There also have been examples of actual therapies (in "conventional" gene therapy) that have hit the roadblock of investment failure by private companies trying to commercialize university-created inventions (one involving UCLA being mentioned specifically in Dr. Urnov's article).  But while there is an economic justification for the cost of these drugs (cited here, that "a one-time cure saves the health care system years of costly supportive care"), "[f]or diseases with fewer than 100 patients, such prices [$2-3 million per patient] are still not enough for these efforts to make commercial sense."  The doctor cites cases where companies have discontinued clinical studies due to the cost of bringing the drug to market, and the dim or at least insufficient prospects of a return on investment, that have made the economic proposition untenable.

Dr. Urnov proposes that as a first step towards improving this situation is for the regulatory regime to be revised; while it makes sense for diseases having tens of thousands of patients for a proposed treatment, for "one-of-a-kind genetic typo" cases there should be a "streamlined" process (akin to what was employed for CAR-T therapies in their infancy).  As for the role of who develops and pays for the treatments, he recognizes that private biotechnology companies cannot bear the burden.  "Tapping into federal and state funding could provide a path forward," Dr.
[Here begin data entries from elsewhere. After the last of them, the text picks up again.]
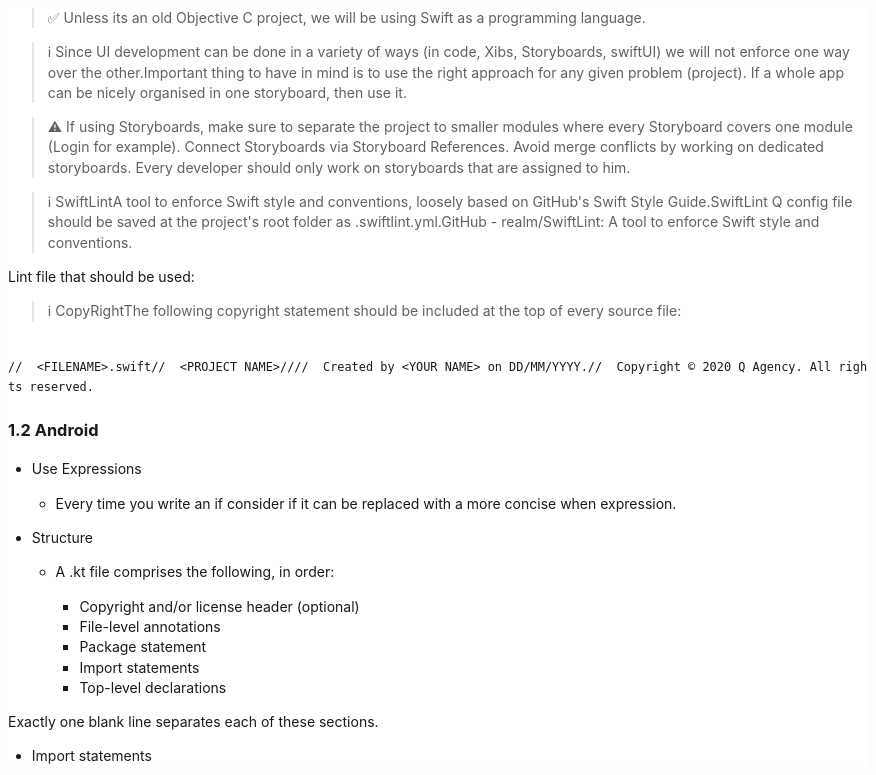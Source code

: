
> :white_check_mark: Unless its an old Objective C project, we will be using Swift as a programming language.


> :information_source: Since UI development can be done in a variety of ways (in code, Xibs, Storyboards, swiftUI) we will not enforce one way over the other.Important thing to have in mind is to use the right approach for any given problem (project). If a whole app can be nicely organised in one storyboard, then use it.


> :warning: If using Storyboards, make sure to separate the project to smaller modules where every Storyboard covers one module (Login for example). Connect Storyboards via Storyboard References. Avoid merge conflicts by working on dedicated storyboards. Every developer should only work on storyboards that are assigned to him.


> :information_source: SwiftLintA tool to enforce Swift style and conventions, loosely based on GitHub's Swift Style Guide.SwiftLint Q config file should be saved at the project's root folder as .swiftlint.yml.GitHub - realm/SwiftLint: A tool to enforce Swift style and conventions.


Lint file that should be used:


> :information_source: CopyRightThe following copyright statement should be included at the top of every source file:


```

//  <FILENAME>.swift//  <PROJECT NAME>////  Created by <YOUR NAME> on DD/MM/YYYY.//  Copyright © 2020 Q Agency. All rights reserved.

```


### 1.2 Android






- Use Expressions


  - Every time you write an if consider if it can be replaced with a more concise when expression.
- Structure


  - A .kt file comprises the following, in order:


    - Copyright and/or license header (optional)
    - File-level annotations
    - Package statement
    - Import statements
    - Top-level declarations


Exactly one blank line separates each of these sections.
- Import statements
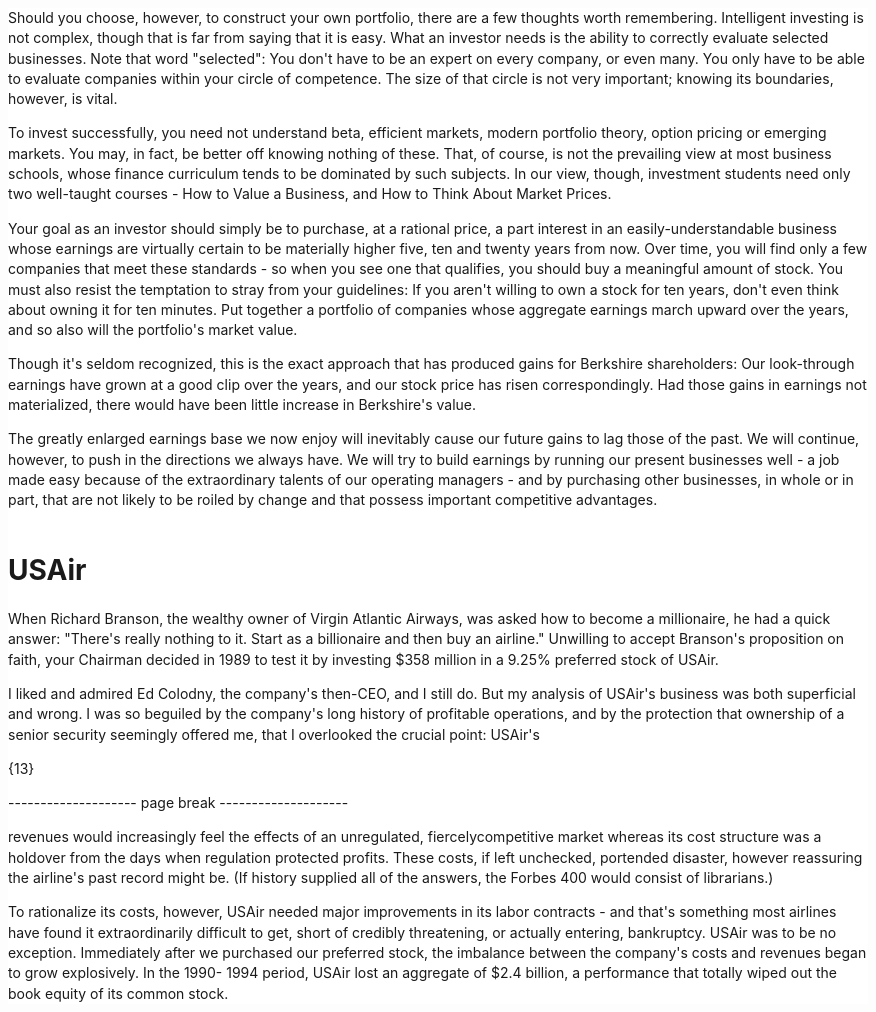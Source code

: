  Should you choose, however, to construct your own portfolio, there are a few thoughts worth remembering. Intelligent investing is not complex, though that is far from saying that it is easy. What an investor needs is the ability to correctly evaluate selected businesses. Note that word "selected": You don't have to be an expert on every company, or even many. You only have to be able to evaluate companies within your circle of competence. The size of that circle is not very important; knowing its boundaries, however, is vital.

 To invest successfully, you need not understand beta, efficient markets, modern portfolio theory, option pricing or emerging markets. You may, in fact, be better off knowing nothing of these. That, of course, is not the prevailing view at most business schools, whose finance curriculum tends to be dominated by such subjects. In our view, though, investment students need only two well-taught courses - How to Value a Business, and How to Think About Market Prices.

 Your goal as an investor should simply be to purchase, at a rational price, a part interest in an easily-understandable business whose earnings are virtually certain to be materially higher five, ten and twenty years from now. Over time, you will find only a few companies that meet these standards - so when you see one that qualifies, you should buy a meaningful amount of stock. You must also resist the temptation to stray from your guidelines: If you aren't willing to own a stock for ten years, don't even think about owning it for ten minutes. Put together a portfolio of companies whose aggregate earnings march upward over the years, and so also will the portfolio's market value.

 Though it's seldom recognized, this is the exact approach that has produced gains for Berkshire shareholders: Our look-through earnings have grown at a good clip over the years, and our stock price has risen correspondingly. Had those gains in earnings not materialized, there would have been little increase in Berkshire's value.

 The greatly enlarged earnings base we now enjoy will inevitably cause our future gains to lag those of the past. We will continue, however, to push in the directions we always have. We will try to build earnings by running our present businesses well - a job made easy because of the extraordinary talents of our operating managers - and by purchasing other businesses, in whole or in part, that are not likely to be roiled by change and that possess important competitive advantages.

# **USAir**

 When Richard Branson, the wealthy owner of Virgin Atlantic Airways, was asked how to become a millionaire, he had a quick answer: "There's really nothing to it. Start as a billionaire and then buy an airline." Unwilling to accept Branson's proposition on faith, your Chairman decided in 1989 to test it by investing \$358 million in a 9.25% preferred stock of USAir.

 I liked and admired Ed Colodny, the company's then-CEO, and I still do. But my analysis of USAir's business was both superficial and wrong. I was so beguiled by the company's long history of profitable operations, and by the protection that ownership of a senior security seemingly offered me, that I overlooked the crucial point: USAir's

{13}

-------------------- page break --------------------

revenues would increasingly feel the effects of an unregulated, fiercelycompetitive market whereas its cost structure was a holdover from the days when regulation protected profits. These costs, if left unchecked, portended disaster, however reassuring the airline's past record might be. (If history supplied all of the answers, the Forbes 400 would consist of librarians.)

 To rationalize its costs, however, USAir needed major improvements in its labor contracts - and that's something most airlines have found it extraordinarily difficult to get, short of credibly threatening, or actually entering, bankruptcy. USAir was to be no exception. Immediately after we purchased our preferred stock, the imbalance between the company's costs and revenues began to grow explosively. In the 1990- 1994 period, USAir lost an aggregate of \$2.4 billion, a performance that totally wiped out the book equity of its common stock.
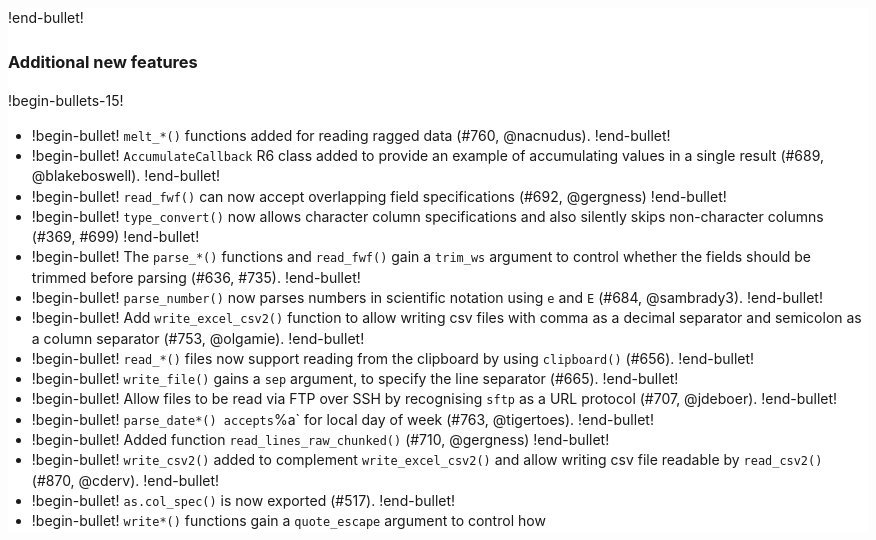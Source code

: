 !end-bullet!

### Additional new features

!begin-bullets-15!

-   !begin-bullet!
    `melt_*()` functions added for reading ragged data (#760,
    @nacnudus).
    !end-bullet!
-   !begin-bullet!
    `AccumulateCallback` R6 class added to provide an example of
    accumulating values in a single result (#689, @blakeboswell).
    !end-bullet!
-   !begin-bullet!
    `read_fwf()` can now accept overlapping field specifications (#692,
    @gergness)
    !end-bullet!
-   !begin-bullet!
    `type_convert()` now allows character column specifications and also
    silently skips non-character columns (#369, #699)
    !end-bullet!
-   !begin-bullet!
    The `parse_*()` functions and `read_fwf()` gain a `trim_ws` argument
    to control whether the fields should be trimmed before parsing
    (#636, #735).
    !end-bullet!
-   !begin-bullet!
    `parse_number()` now parses numbers in scientific notation using `e`
    and `E` (#684, @sambrady3).
    !end-bullet!
-   !begin-bullet!
    Add `write_excel_csv2()` function to allow writing csv files with
    comma as a decimal separator and semicolon as a column separator
    (#753, @olgamie).
    !end-bullet!
-   !begin-bullet!
    `read_*()` files now support reading from the clipboard by using
    `clipboard()` (#656).
    !end-bullet!
-   !begin-bullet!
    `write_file()` gains a `sep` argument, to specify the line separator
    (#665).
    !end-bullet!
-   !begin-bullet!
    Allow files to be read via FTP over SSH by recognising `sftp` as a
    URL protocol (#707, @jdeboer).
    !end-bullet!
-   !begin-bullet!
    `parse_date*() accepts`%a\` for local day of week (#763,
    @tigertoes).
    !end-bullet!
-   !begin-bullet!
    Added function `read_lines_raw_chunked()` (#710, @gergness)
    !end-bullet!
-   !begin-bullet!
    `write_csv2()` added to complement `write_excel_csv2()` and allow
    writing csv file readable by `read_csv2()` (#870, @cderv).
    !end-bullet!
-   !begin-bullet!
    `as.col_spec()` is now exported (#517).
    !end-bullet!
-   !begin-bullet!
    `write*()` functions gain a `quote_escape` argument to control how
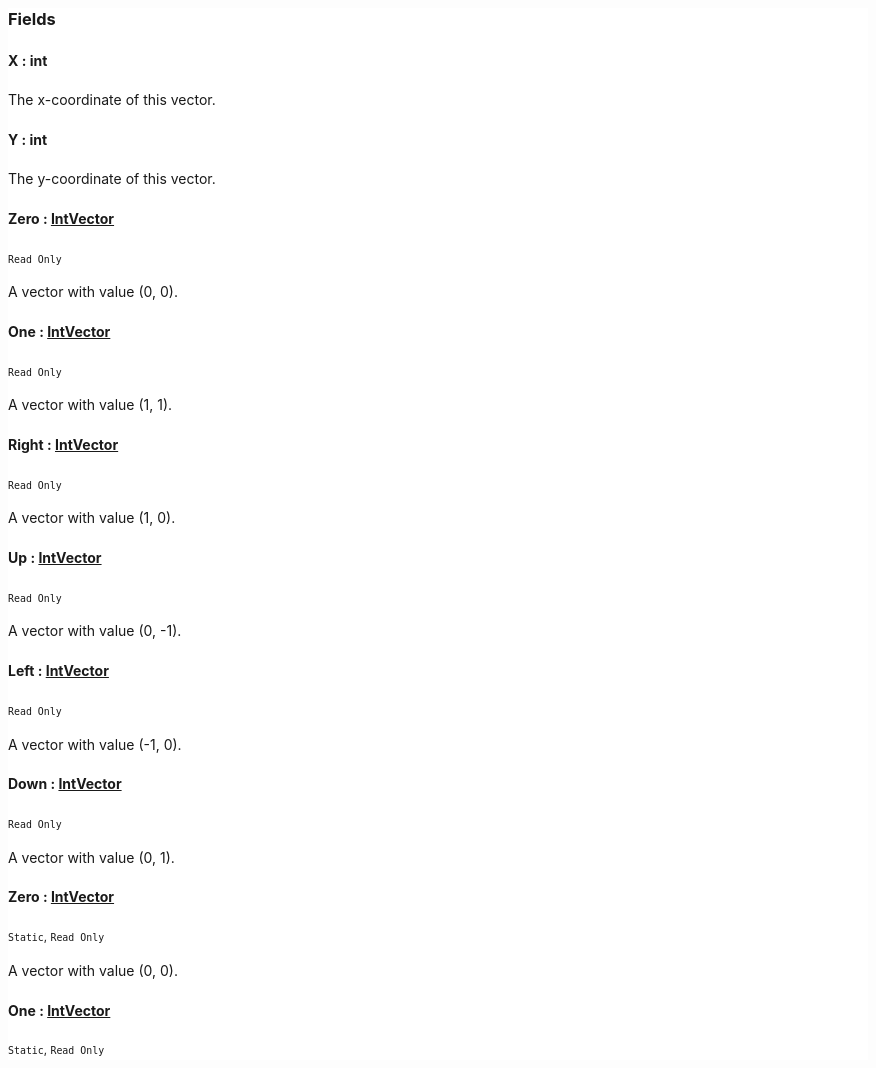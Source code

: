 ### Fields

#### <a name="XCDCAB7F6"></a>X : int

The x-coordinate of this vector.

#### <a name="YCDCAB7F5"></a>Y : int

The y-coordinate of this vector.

#### <a name="ZERC7D5C0B8"></a>Zero : [IntVector](Heirloom.Math.IntVector.md)
<small>`Read Only`</small>

A vector with value (0, 0).

#### <a name="ONE62466566"></a>One : [IntVector](Heirloom.Math.IntVector.md)
<small>`Read Only`</small>

A vector with value (1, 1).

#### <a name="RIG1DA76FF8"></a>Right : [IntVector](Heirloom.Math.IntVector.md)
<small>`Read Only`</small>

A vector with value (1, 0).

#### <a name="UP52C519F9"></a>Up : [IntVector](Heirloom.Math.IntVector.md)
<small>`Read Only`</small>

A vector with value (0, -1).

#### <a name="LEF9A907773"></a>Left : [IntVector](Heirloom.Math.IntVector.md)
<small>`Read Only`</small>

A vector with value (-1, 0).

#### <a name="DOW1FFBB0EA"></a>Down : [IntVector](Heirloom.Math.IntVector.md)
<small>`Read Only`</small>

A vector with value (0, 1).

#### <a name="ZERC7D5C0B8"></a>Zero : [IntVector](Heirloom.Math.IntVector.md)
<small>`Static`, `Read Only`</small>

A vector with value (0, 0).

#### <a name="ONE62466566"></a>One : [IntVector](Heirloom.Math.IntVector.md)
<small>`Static`, `Read Only`</small>
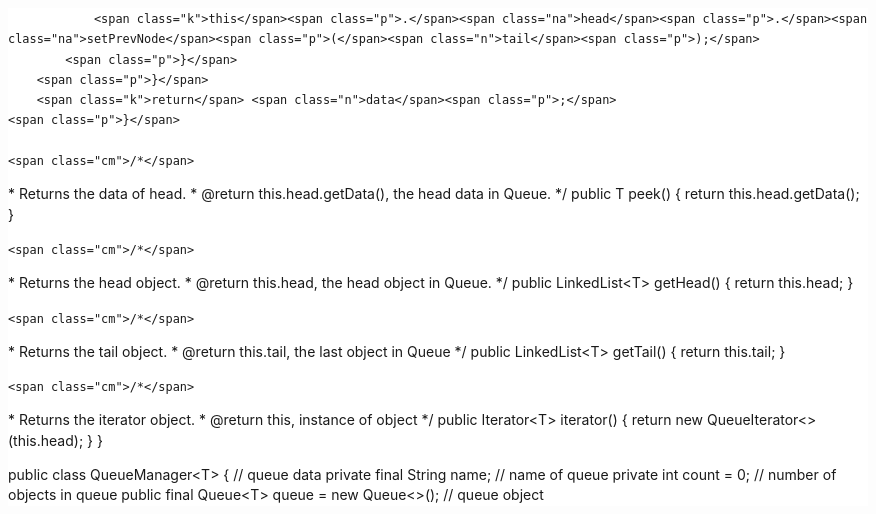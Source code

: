                 <span class="k">this</span><span class="p">.</span><span class="na">head</span><span class="p">.</span><span class="na">setPrevNode</span><span class="p">(</span><span class="n">tail</span><span class="p">);</span>
            <span class="p">}</span>
        <span class="p">}</span>
        <span class="k">return</span> <span class="n">data</span><span class="p">;</span>
    <span class="p">}</span>

    <span class="cm">/*</span>
<span class="cm">     * Returns the data of head.</span>
<span class="cm">     * @return this.head.getData(), the head data in Queue.</span>
<span class="cm">     */</span>
    <span class="kd">public</span> <span class="n">T</span> <span class="nf">peek</span><span class="p">()</span> <span class="p">{</span>
        <span class="k">return</span> <span class="k">this</span><span class="p">.</span><span class="na">head</span><span class="p">.</span><span class="na">getData</span><span class="p">();</span>
    <span class="p">}</span>

    <span class="cm">/*</span>
<span class="cm">     * Returns the head object.</span>
<span class="cm">     * @return this.head, the head object in Queue.</span>
<span class="cm">     */</span>
    <span class="kd">public</span> <span class="n">LinkedList</span><span class="o">&lt;</span><span class="n">T</span><span class="o">&gt;</span> <span class="nf">getHead</span><span class="p">()</span> <span class="p">{</span>
        <span class="k">return</span> <span class="k">this</span><span class="p">.</span><span class="na">head</span><span class="p">;</span>
    <span class="p">}</span>

    <span class="cm">/*</span>
<span class="cm">     * Returns the tail object.</span>
<span class="cm">     * @return this.tail, the last object in Queue</span>
<span class="cm">     */</span>
    <span class="kd">public</span> <span class="n">LinkedList</span><span class="o">&lt;</span><span class="n">T</span><span class="o">&gt;</span> <span class="nf">getTail</span><span class="p">()</span> <span class="p">{</span>
        <span class="k">return</span> <span class="k">this</span><span class="p">.</span><span class="na">tail</span><span class="p">;</span>
    <span class="p">}</span>

    <span class="cm">/*</span>
<span class="cm">     * Returns the iterator object.</span>
<span class="cm">     * @return this, instance of object</span>
<span class="cm">     */</span>
    <span class="kd">public</span> <span class="n">Iterator</span><span class="o">&lt;</span><span class="n">T</span><span class="o">&gt;</span> <span class="nf">iterator</span><span class="p">()</span> <span class="p">{</span>
        <span class="k">return</span> <span class="k">new</span> <span class="n">QueueIterator</span><span class="o">&lt;&gt;</span><span class="p">(</span><span class="k">this</span><span class="p">.</span><span class="na">head</span><span class="p">);</span>
    <span class="p">}</span>
<span class="p">}</span>

<span class="kd">public</span> <span class="kd">class</span> <span class="nc">QueueManager</span><span class="o">&lt;</span><span class="n">T</span><span class="o">&gt;</span> <span class="p">{</span>
    <span class="c1">// queue data</span>
    <span class="kd">private</span> <span class="kd">final</span> <span class="n">String</span> <span class="n">name</span><span class="p">;</span> <span class="c1">// name of queue</span>
    <span class="kd">private</span> <span class="kt">int</span> <span class="n">count</span> <span class="o">=</span> <span class="mi">0</span><span class="p">;</span> <span class="c1">// number of objects in queue</span>
    <span class="kd">public</span> <span class="kd">final</span> <span class="n">Queue</span><span class="o">&lt;</span><span class="n">T</span><span class="o">&gt;</span> <span class="n">queue</span> <span class="o">=</span> <span class="k">new</span> <span class="n">Queue</span><span class="o">&lt;&gt;</span><span class="p">();</span> <span class="c1">// queue object</span>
Urnov posits, citing recent clinical trial collaborations between UCLA, UCSF, and UC/Berkeley for a gene-editing approach to curing sickle cell disease.

But recognizing the zeitgeist he asks:  "Why should the average taxpayer contribute to building medicines for rare diseases?  Would the money be better spent on finding treatments for common ailments?"  His answer is that helping people with rare diseases will foster development of CRISPR-based treatments for more common ones.  He acknowledges that, for now, ethical considerations will limit CRISPR therapies to those patients with diseases like cancer and "devastating genetic ailments."  He expresses hope that development of these treatments will eventually produce in genetic medicine the types of advances that have been achieved in other industries.  And he advocates that while "[u]nless things change dramatically, the millions of people CRISPR could save will never benefit from it," "[w]e must, and we can, build a world with CRISPR for all."

This essay raises a fundamental ethical question, should we and must we do what we can to achieve CRISPR-based and other revolutionary treatments in the face of the economic realities that there is no short-term economic justification for them?  History is replete with examples of seemingly fruitless efforts (Columbus, the space program) that turned out to have unappreciated (or at least unexpected) benefits, economic and otherwise.  The long-term view is that developing CRISPR and other medical technologies will produce a more robust, more productive populace, which will inure to our benefit and well-being.  The question Dr. Urnov raises is whether we will have the vision to leave behind the short-term view of present-day dollars and cents and see and act upon that possibility for a better, healthier world.